Under The Hood 9 - A review of "Data Engineering Design Patterns", our vade mecum
I've been waiting for the release of Data Engineering Design Patterns for some time. While I waited, I kept thinking, “Do we have design patterns in Data Engineering?”
I mean, the only occasions I have seen this topic come up are in the context of web development with hexagonal design patterns, domain-driven patterns, model-view-controller patterns, etc.
In my uneducated mind, I thought of design patterns as big project patterns that involved the way you organize your folders, your application logic, your business rules, etc.
Since a typical data engineering repo consists of DAGs, ETL scripts, and reusable modules with common methods like loading and transforming data, I didn't think we'd have much to talk about this subject.
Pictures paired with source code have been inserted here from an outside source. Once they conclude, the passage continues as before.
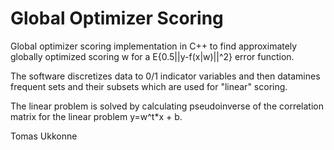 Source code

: # Global Optimizer Scoring

Global optimizer scoring implementation in C++ to find approximately globally optimized scoring w for a E{0.5||y-f(x|w)||^2} error function.

The software discretizes data to 0/1 indicator variables and then datamines frequent sets and their subsets which are used for "linear" scoring.

The linear problem is solved by calculating pseudoinverse of the correlation matrix for the linear problem y=w^t*x + b.

Tomas Ukkonne
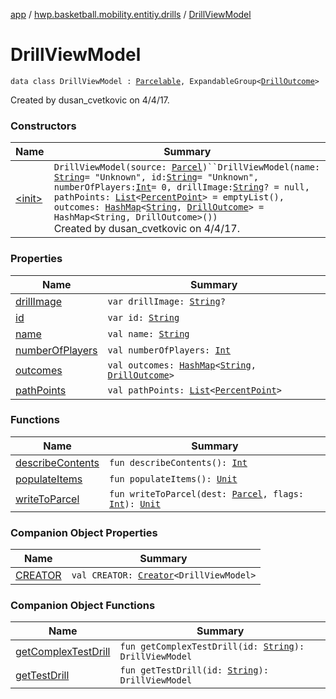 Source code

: [app](../../index.md) / [hwp.basketball.mobility.entitiy.drills](../index.md) / [DrillViewModel](.)

# DrillViewModel

`data class DrillViewModel : `[`Parcelable`](https://developer.android.com/reference/android/os/Parcelable.html)`, ExpandableGroup<`[`DrillOutcome`](../../hwp.basketball.mobility.entitiy.drills.outcomes/-drill-outcome/index.md)`>`

Created by dusan_cvetkovic on 4/4/17.

### Constructors

| Name | Summary |
|---|---|
| [&lt;init&gt;](-init-.md) | `DrillViewModel(source: `[`Parcel`](https://developer.android.com/reference/android/os/Parcel.html)`)``DrillViewModel(name: `[`String`](https://kotlinlang.org/api/latest/jvm/stdlib/kotlin/-string/index.html)` = "Unknown", id: `[`String`](https://kotlinlang.org/api/latest/jvm/stdlib/kotlin/-string/index.html)` = "Unknown", numberOfPlayers: `[`Int`](https://kotlinlang.org/api/latest/jvm/stdlib/kotlin/-int/index.html)` = 0, drillImage: `[`String`](https://kotlinlang.org/api/latest/jvm/stdlib/kotlin/-string/index.html)`? = null, pathPoints: `[`List`](https://kotlinlang.org/api/latest/jvm/stdlib/kotlin.collections/-list/index.html)`<`[`PercentPoint`](../-percent-point/index.md)`> = emptyList(), outcomes: `[`HashMap`](https://kotlinlang.org/api/latest/jvm/stdlib/kotlin.collections/-hash-map/index.html)`<`[`String`](https://kotlinlang.org/api/latest/jvm/stdlib/kotlin/-string/index.html)`, `[`DrillOutcome`](../../hwp.basketball.mobility.entitiy.drills.outcomes/-drill-outcome/index.md)`> = HashMap<String, DrillOutcome>())`<br>Created by dusan_cvetkovic on 4/4/17. |

### Properties

| Name | Summary |
|---|---|
| [drillImage](drill-image.md) | `var drillImage: `[`String`](https://kotlinlang.org/api/latest/jvm/stdlib/kotlin/-string/index.html)`?` |
| [id](id.md) | `var id: `[`String`](https://kotlinlang.org/api/latest/jvm/stdlib/kotlin/-string/index.html) |
| [name](name.md) | `val name: `[`String`](https://kotlinlang.org/api/latest/jvm/stdlib/kotlin/-string/index.html) |
| [numberOfPlayers](number-of-players.md) | `val numberOfPlayers: `[`Int`](https://kotlinlang.org/api/latest/jvm/stdlib/kotlin/-int/index.html) |
| [outcomes](outcomes.md) | `val outcomes: `[`HashMap`](https://kotlinlang.org/api/latest/jvm/stdlib/kotlin.collections/-hash-map/index.html)`<`[`String`](https://kotlinlang.org/api/latest/jvm/stdlib/kotlin/-string/index.html)`, `[`DrillOutcome`](../../hwp.basketball.mobility.entitiy.drills.outcomes/-drill-outcome/index.md)`>` |
| [pathPoints](path-points.md) | `val pathPoints: `[`List`](https://kotlinlang.org/api/latest/jvm/stdlib/kotlin.collections/-list/index.html)`<`[`PercentPoint`](../-percent-point/index.md)`>` |

### Functions

| Name | Summary |
|---|---|
| [describeContents](describe-contents.md) | `fun describeContents(): `[`Int`](https://kotlinlang.org/api/latest/jvm/stdlib/kotlin/-int/index.html) |
| [populateItems](populate-items.md) | `fun populateItems(): `[`Unit`](https://kotlinlang.org/api/latest/jvm/stdlib/kotlin/-unit/index.html) |
| [writeToParcel](write-to-parcel.md) | `fun writeToParcel(dest: `[`Parcel`](https://developer.android.com/reference/android/os/Parcel.html)`, flags: `[`Int`](https://kotlinlang.org/api/latest/jvm/stdlib/kotlin/-int/index.html)`): `[`Unit`](https://kotlinlang.org/api/latest/jvm/stdlib/kotlin/-unit/index.html) |

### Companion Object Properties

| Name | Summary |
|---|---|
| [CREATOR](-c-r-e-a-t-o-r.md) | `val CREATOR: `[`Creator`](https://developer.android.com/reference/android/os/Parcelable/Creator.html)`<DrillViewModel>` |

### Companion Object Functions

| Name | Summary |
|---|---|
| [getComplexTestDrill](get-complex-test-drill.md) | `fun getComplexTestDrill(id: `[`String`](https://kotlinlang.org/api/latest/jvm/stdlib/kotlin/-string/index.html)`): DrillViewModel` |
| [getTestDrill](get-test-drill.md) | `fun getTestDrill(id: `[`String`](https://kotlinlang.org/api/latest/jvm/stdlib/kotlin/-string/index.html)`): DrillViewModel` |
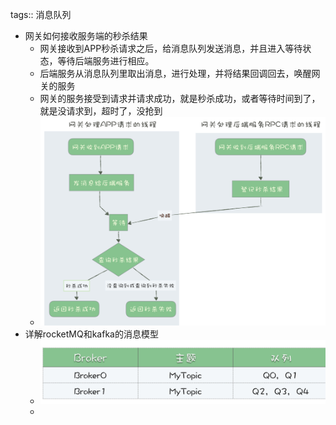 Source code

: tags:: 消息队列

- 网关如何接收服务端的秒杀结果
	- 网关接收到APP秒杀请求之后，给消息队列发送消息，并且进入等待状态，等待后端服务进行相应。
	- 后端服务从消息队列里取出消息，进行处理，并将结果回调回去，唤醒网关的服务
	- 网关的服务接受到请求并请求成功，就是秒杀成功，或者等待时间到了，就是没请求到，超时了，没抢到
	- ![image.png](../assets/image_1677935450829_0.png)
- 详解rocketMQ和kafka的消息模型
	- ![image.png](../assets/image_1677935483807_0.png)
	- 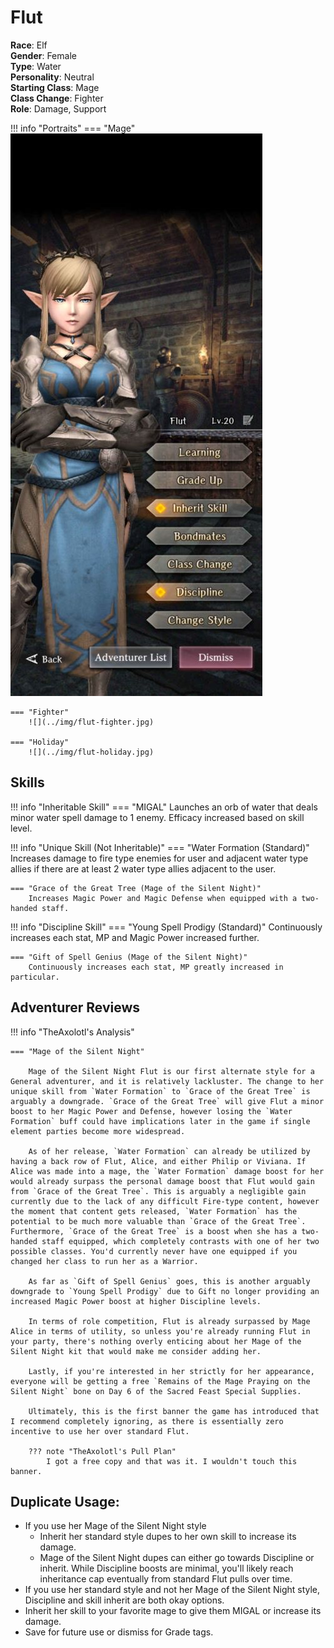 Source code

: # Flut

**Race**: Elf  
**Gender**: Female  
**Type**: Water  
**Personality**: Neutral  
**Starting Class**: Mage  
**Class Change**: Fighter  
**Role**: Damage, Support

!!! info "Portraits"
    === "Mage"
        ![](../img/flut-mage.jpg)

    === "Fighter"
        ![](../img/flut-fighter.jpg)

    === "Holiday"
        ![](../img/flut-holiday.jpg)

## Skills

!!! info "Inheritable Skill"
    === "MIGAL"
        Launches an orb of water that deals minor water spell damage to 1 enemy. Efficacy increased based on skill level.

!!! info "Unique Skill (Not Inheritable)"
    === "Water Formation (Standard)"
        Increases damage to fire type enemies for user and adjacent water type allies if there are at least 2 water type allies adjacent to the user.

    === "Grace of the Great Tree (Mage of the Silent Night)"
        Increases Magic Power and Magic Defense when equipped with a two-handed staff.

!!! info "Discipline Skill"
    === "Young Spell Prodigy (Standard)"
        Continuously increases each stat, MP and Magic Power increased further.

    === "Gift of Spell Genius (Mage of the Silent Night)"
        Continuously increases each stat, MP greatly increased in particular.

## Adventurer Reviews

!!! info "TheAxolotl's Analysis"

    === "Mage of the Silent Night"

        Mage of the Silent Night Flut is our first alternate style for a General adventurer, and it is relatively lackluster. The change to her unique skill from `Water Formation` to `Grace of the Great Tree` is arguably a downgrade. `Grace of the Great Tree` will give Flut a minor boost to her Magic Power and Defense, however losing the `Water Formation` buff could have implications later in the game if single element parties become more widespread.

        As of her release, `Water Formation` can already be utilized by having a back row of Flut, Alice, and either Philip or Viviana. If Alice was made into a mage, the `Water Formation` damage boost for her would already surpass the personal damage boost that Flut would gain from `Grace of the Great Tree`. This is arguably a negligible gain currently due to the lack of any difficult Fire-type content, however the moment that content gets released, `Water Formation` has the potential to be much more valuable than `Grace of the Great Tree`. Furthermore, `Grace of the Great Tree` is a boost when she has a two-handed staff equipped, which completely contrasts with one of her two possible classes. You'd currently never have one equipped if you changed her class to run her as a Warrior.

        As far as `Gift of Spell Genius` goes, this is another arguably downgrade to `Young Spell Prodigy` due to Gift no longer providing an increased Magic Power boost at higher Discipline levels.

        In terms of role competition, Flut is already surpassed by Mage Alice in terms of utility, so unless you're already running Flut in your party, there's nothing overly enticing about her Mage of the Silent Night kit that would make me consider adding her.

        Lastly, if you're interested in her strictly for her appearance, everyone will be getting a free `Remains of the Mage Praying on the Silent Night` bone on Day 6 of the Sacred Feast Special Supplies.

        Ultimately, this is the first banner the game has introduced that I recommend completely ignoring, as there is essentially zero incentive to use her over standard Flut.

        ??? note "TheAxolotl's Pull Plan"
            I got a free copy and that was it. I wouldn't touch this banner.

## Duplicate Usage:

* If you use her Mage of the Silent Night style
    * Inherit her standard style dupes to her own skill to increase its damage.
    * Mage of the Silent Night dupes can either go towards Discipline or inherit. While Discipline boosts are minimal, you'll likely reach inheritance cap eventually from standard Flut pulls over time.
* If you use her standard style and not her Mage of the Silent Night style, Discipline and skill inherit are both okay options.
* Inherit her skill to your favorite mage to give them MIGAL or increase its damage.
* Save for future use or dismiss for Grade tags. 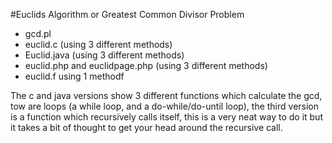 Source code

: #Euclids Algorithm or Greatest Common Divisor Problem

- gcd.pl 
- euclid.c (using 3 different methods)
- Euclid.java (using 3 different methods)
- euclid.php and euclidpage.php (using 3 different methods)
- euclid.f using 1 methodf 

The c and java versions show 3 different functions which calculate the gcd, tow are loops (a while loop, and a do-while/do-until loop), the third version is a function which recursively calls itself, this is a very neat way to do it but it takes a bit of thought to get your head around the recursive call.
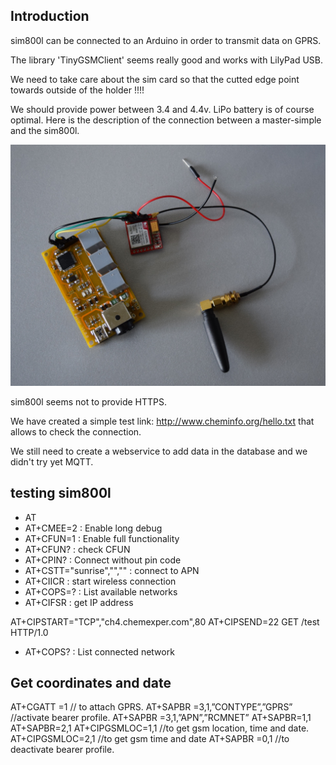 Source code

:## Introduction

sim800l can be connected to an Arduino in order to transmit data on GPRS.

The library 'TinyGSMClient' seems really good and works with LilyPad USB.

We need to take care about the sim card so that the cutted edge point towards
outside of the holder !!!!

We should provide power between 3.4 and 4.4v. LiPo battery is of course optimal.
Here is the description of the connection between a master-simple and the sim800l.

<img src='sim800l.jpg' />

sim800l seems not to provide HTTPS. 

We have created a simple test link: http://www.cheminfo.org/hello.txt that allows to check the connection.

We still need to create a webservice to add data in the database and we didn't try yet MQTT.

## testing sim800l

* AT
* AT+CMEE=2 : Enable long debug
* AT+CFUN=1 : Enable full functionality
* AT+CFUN? : check CFUN
* AT+CPIN? : Connect without pin code
* AT+CSTT="sunrise","","" : connect to APN
* AT+CIICR : start wireless connection
* AT+COPS=? : List available networks
* AT+CIFSR : get IP address


AT+CIPSTART="TCP","ch4.chemexper.com",80
AT+CIPSEND=22
GET /test HTTP/1.0

* AT+COPS? : List connected network


## Get coordinates and date

AT+CGATT =1 // to attach GPRS.
AT+SAPBR =3,1,”CONTYPE”,”GPRS” //activate bearer profile.
AT+SAPBR =3,1,”APN”,”RCMNET”
AT+SAPBR=1,1
AT+SAPBR=2,1
AT+CIPGSMLOC=1,1 //to get gsm location, time and date.
AT+CIPGSMLOC=2,1 //to get gsm time and date
AT+SAPBR =0,1 //to deactivate bearer profile.


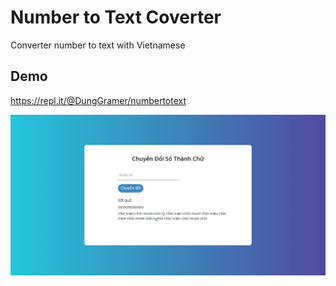 # Number to Text Coverter
Converter number to text with Vietnamese  

## Demo
https://repl.it/@DungGramer/numbertotext
  
![prevew](preview.png)
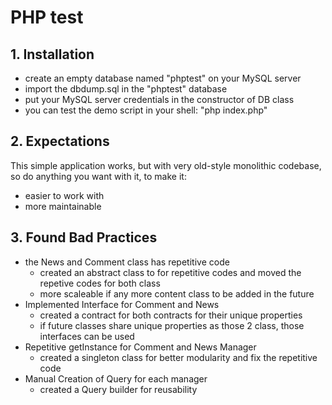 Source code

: # PHP test

## 1. Installation

  - create an empty database named "phptest" on your MySQL server
  - import the dbdump.sql in the "phptest" database
  - put your MySQL server credentials in the constructor of DB class
  - you can test the demo script in your shell: "php index.php"

## 2. Expectations

This simple application works, but with very old-style monolithic codebase, so do anything you want with it, to make it:

  - easier to work with
  - more maintainable


## 3. Found Bad Practices

  - the News and Comment class has repetitive code
    - created an abstract class to for repetitive codes and moved the repetive codes for both class
    - more scaleable if any more content class to be added in the future
  - Implemented Interface for Comment and News  
    - created a contract for both contracts for their unique properties
    - if future classes share unique properties as those 2 class, those interfaces can be used
  - Repetitive getInstance for Comment and News Manager
    - created a singleton class for better modularity and fix the repetitive code
  - Manual Creation of Query for each manager
    - created a Query builder for reusability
So, I had a very different idea of what design patterns are.
Nevermind the traditional patterns like “Factory,” “Adapter,” “Bridge,” etc. I was really clueless about what to expect from this book.
Then it came out.
Then I read it.
And the TL;DR of my review is: Data Engineering Design Patterns is the de facto reference handbook for our craft.
A manual for all occasions
The book's subtitle is “Recipes for Solving the Most Common Data Engineering Problems.” So, the scope of the patterns the author presents is not huge, abstract, or repo-reaching, like you'd see with an MVC or DDD pattern.
Instead, he brings forth solutions for specific problems you'd face. Let's see the summary.
The book has a total of 10 chapters, with the following titles:
1. Introducing Data Engineering Design Patterns
2. Data Ingestion Design Patterns
3. Error Management Design Patterns
4. Idempotency Design Patterns
5. Data Value Design Patterns
6. Data Flow Design Patterns
7. Data Security Design Patterns
8. Data Storage Design Patterns
9. Data Quality Design Patterns
10. Data Observability Design Patterns
To give an example of the discussions brought by the book, let's take a look at some Data Ingestion Design Patterns.
In this chapter, the author presents some types of ingestions, such as full loads, incremental loads, and replications, as well as some parallel discussions, such as data compaction, data readiness, and events.
Each of these topics is structured with (a) the problem it solves, (b) how they do it, and (c) examples with actual code.
The description of the problems is accurate and concrete. Here, Bartosz draws his writing from actual practice, and not from abstract scenarios. This is good because you won't feel lost. Sometimes I see Data Engineers using super abstract terms online that don't really convey meaning; rather, they mask it to make it look more difficult than it is. You won't find this here in this book.
Also, the code examples are excellent and diverse! The author uses a lot of different software, so you'll see Airflow, Spark, Kafka, various AWS services, and various SQL flavours here.
Funny feeling is: if you are a more senior Data Engineer, you can expect to read about techniques you implement daily and didn't even think had a name.
I myself had a good feeling of being seen and understood, like “Yeah, I had this problem and I tackled it more or less like this. Now, in my mind, I'll call it ‘Static Late Data Integrator’”, lol.
How to read it?
The book is suitable for two types of reads: a read-through and a reference read.
If you're doing a read-through, you may get tired of the repetition of problem x solution
, but the value of the content 100% makes up for the repeated structure.
You can also keep it next to you and do research whenever you need to visit a topic, solve a problem, etc.
There's a term for this type of book: vade mecum, which translates from Latin as “come with me.” Trust me, you will query this book all the time.
I'd like to compare this book with two other technical works: Fundamentals of Data Engineering and Fluent Python.
Fundamentals of Data Engineering, by Joe Reis, is friendlier to read-throughs. The book covers major concepts that are very closely linked to each other and build upon this concept of what the role of a Data Engineer is.
On the other hand, Fluent Python, by Luciano Ramalho, has more detailed technical discussions of topics that do not necessarily need the other to be understood. So this is more of a “reference read”.
The point I'm trying to make is that you can read laws or a book about the Law.
Fundamentals of Data Engineering is more of a book about the Law.
Fluent Python is more of reading the plain law.
Data Engineering Design Patterns is more of a Fluent Python-type book. This is great because this book will last you a lifetime. You'll be coming back to it time and time again. In gaming lingo, it has a high replay value!
Final verdict
Great book, 10/10, get it! This book addresses a significant and overlooked gap in the field.
I liked the comparison with law and also show similarities and differences with Fundamentals of Data Engineering and Fluent Python.